Source records
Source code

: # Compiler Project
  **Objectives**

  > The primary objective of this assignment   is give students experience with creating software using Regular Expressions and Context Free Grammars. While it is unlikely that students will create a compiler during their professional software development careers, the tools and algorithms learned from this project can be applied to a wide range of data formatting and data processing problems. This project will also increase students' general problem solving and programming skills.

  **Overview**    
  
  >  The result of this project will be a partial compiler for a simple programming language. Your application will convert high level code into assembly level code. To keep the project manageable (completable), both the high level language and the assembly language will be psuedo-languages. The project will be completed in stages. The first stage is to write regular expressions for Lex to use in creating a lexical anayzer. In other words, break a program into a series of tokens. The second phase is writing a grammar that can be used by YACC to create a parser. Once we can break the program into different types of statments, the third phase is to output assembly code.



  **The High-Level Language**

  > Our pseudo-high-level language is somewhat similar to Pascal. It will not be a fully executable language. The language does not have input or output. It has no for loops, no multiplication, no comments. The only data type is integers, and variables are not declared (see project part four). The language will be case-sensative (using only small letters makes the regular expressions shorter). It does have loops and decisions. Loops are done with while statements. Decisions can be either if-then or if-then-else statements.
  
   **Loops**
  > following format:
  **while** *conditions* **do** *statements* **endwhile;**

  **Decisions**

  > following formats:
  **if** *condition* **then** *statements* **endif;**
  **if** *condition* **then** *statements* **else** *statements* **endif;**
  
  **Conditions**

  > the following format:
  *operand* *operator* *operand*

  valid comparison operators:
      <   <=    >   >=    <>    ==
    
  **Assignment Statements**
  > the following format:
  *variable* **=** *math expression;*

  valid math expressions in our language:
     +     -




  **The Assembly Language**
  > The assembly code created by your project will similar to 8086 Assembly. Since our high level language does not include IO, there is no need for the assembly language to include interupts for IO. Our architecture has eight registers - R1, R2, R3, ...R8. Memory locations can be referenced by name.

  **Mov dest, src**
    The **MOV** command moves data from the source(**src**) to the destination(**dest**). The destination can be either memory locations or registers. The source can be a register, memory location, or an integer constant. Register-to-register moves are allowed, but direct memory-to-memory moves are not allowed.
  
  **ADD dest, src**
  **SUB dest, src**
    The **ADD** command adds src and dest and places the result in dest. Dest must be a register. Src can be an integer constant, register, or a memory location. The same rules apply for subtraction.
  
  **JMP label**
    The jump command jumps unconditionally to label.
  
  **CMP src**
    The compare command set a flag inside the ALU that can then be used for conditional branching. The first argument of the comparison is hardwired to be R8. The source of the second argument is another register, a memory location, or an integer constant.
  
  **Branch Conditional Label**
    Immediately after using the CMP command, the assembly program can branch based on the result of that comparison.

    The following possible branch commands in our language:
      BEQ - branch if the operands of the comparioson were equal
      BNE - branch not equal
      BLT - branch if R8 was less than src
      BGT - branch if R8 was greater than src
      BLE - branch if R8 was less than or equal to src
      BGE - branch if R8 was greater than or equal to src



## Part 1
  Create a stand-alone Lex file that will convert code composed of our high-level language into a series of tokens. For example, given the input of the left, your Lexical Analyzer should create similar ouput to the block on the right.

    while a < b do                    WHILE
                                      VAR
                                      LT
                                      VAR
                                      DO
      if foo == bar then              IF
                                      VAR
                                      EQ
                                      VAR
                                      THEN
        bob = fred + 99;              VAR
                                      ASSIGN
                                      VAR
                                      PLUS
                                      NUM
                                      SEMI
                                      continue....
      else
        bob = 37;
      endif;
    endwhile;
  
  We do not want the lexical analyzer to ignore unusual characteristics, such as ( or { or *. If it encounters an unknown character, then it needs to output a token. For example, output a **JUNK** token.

Task item
All of the records above should be copied exactly.

Answer for the task
Source code

: # Compiler Project
  **Objectives**

  > The primary objective of this assignment   is give students experience with creating software using Regular Expressions and Context Free Grammars. While it is unlikely that students will create a compiler during their professional software development careers, the tools and algorithms learned from this project can be applied to a wide range of data formatting and data processing problems. This project will also increase students' general problem solving and programming skills.

  **Overview**    
  
  >  The result of this project will be a partial compiler for a simple programming language. Your application will convert high level code into assembly level code. To keep the project manageable (completable), both the high level language and the assembly language will be psuedo-languages. The project will be completed in stages. The first stage is to write regular expressions for Lex to use in creating a lexical anayzer. In other words, break a program into a series of tokens. The second phase is writing a grammar that can be used by YACC to create a parser. Once we can break the program into different types of statments, the third phase is to output assembly code.



  **The High-Level Language**

  > Our pseudo-high-level language is somewhat similar to Pascal. It will not be a fully executable language. The language does not have input or output. It has no for loops, no multiplication, no comments. The only data type is integers, and variables are not declared (see project part four). The language will be case-sensative (using only small letters makes the regular expressions shorter). It does have loops and decisions. Loops are done with while statements. Decisions can be either if-then or if-then-else statements.
  
   **Loops**
  > following format:
  **while** *conditions* **do** *statements* **endwhile;**

  **Decisions**

  > following formats:
  **if** *condition* **then** *statements* **endif;**
  **if** *condition* **then** *statements* **else** *statements* **endif;**
  
  **Conditions**

  > the following format:
  *operand* *operator* *operand*

  valid comparison operators:
      <   <=    >   >=    <>    ==
    
  **Assignment Statements**
  > the following format:
  *variable* **=** *math expression;*

  valid math expressions in our language:
     +     -




  **The Assembly Language**
  > The assembly code created by your project will similar to 8086 Assembly. Since our high level language does not include IO, there is no need for the assembly language to include interupts for IO. Our architecture has eight registers - R1, R2, R3, ...R8. Memory locations can be referenced by name.

  **Mov dest, src**
    The **MOV** command moves data from the source(**src**) to the destination(**dest**). The destination can be either memory locations or registers. The source can be a register, memory location, or an integer constant. Register-to-register moves are allowed, but direct memory-to-memory moves are not allowed.
  
  **ADD dest, src**
  **SUB dest, src**
    The **ADD** command adds src and dest and places the result in dest. Dest must be a register. Src can be an integer constant, register, or a memory location. The same rules apply for subtraction.
  
  **JMP label**
    The jump command jumps unconditionally to label.
  
  **CMP src**
    The compare command set a flag inside the ALU that can then be used for conditional branching. The first argument of the comparison is hardwired to be R8. The source of the second argument is another register, a memory location, or an integer constant.
  
  **Branch Conditional Label**
    Immediately after using the CMP command, the assembly program can branch based on the result of that comparison.

    The following possible branch commands in our language:
      BEQ - branch if the operands of the comparioson were equal
      BNE - branch not equal
      BLT - branch if R8 was less than src
      BGT - branch if R8 was greater than src
      BLE - branch if R8 was less than or equal to src
      BGE - branch if R8 was greater than or equal to src



## Part 1
  Create a stand-alone Lex file that will convert code composed of our high-level language into a series of tokens. For example, given the input of the left, your Lexical Analyzer should create similar ouput to the block on the right.

    while a < b do                    WHILE
                                      VAR
                                      LT
                                      VAR
                                      DO
      if foo == bar then              IF
                                      VAR
                                      EQ
                                      VAR
                                      THEN
        bob = fred + 99;              VAR
                                      ASSIGN
                                      VAR
                                      PLUS
                                      NUM
                                      SEMI
                                      continue....
      else
        bob = 37;
      endif;
    endwhile;
  
  We do not want the lexical analyzer to ignore unusual characteristics, such as ( or { or *. If it encounters an unknown character, then it needs to output a token. For example, output a **JUNK** token.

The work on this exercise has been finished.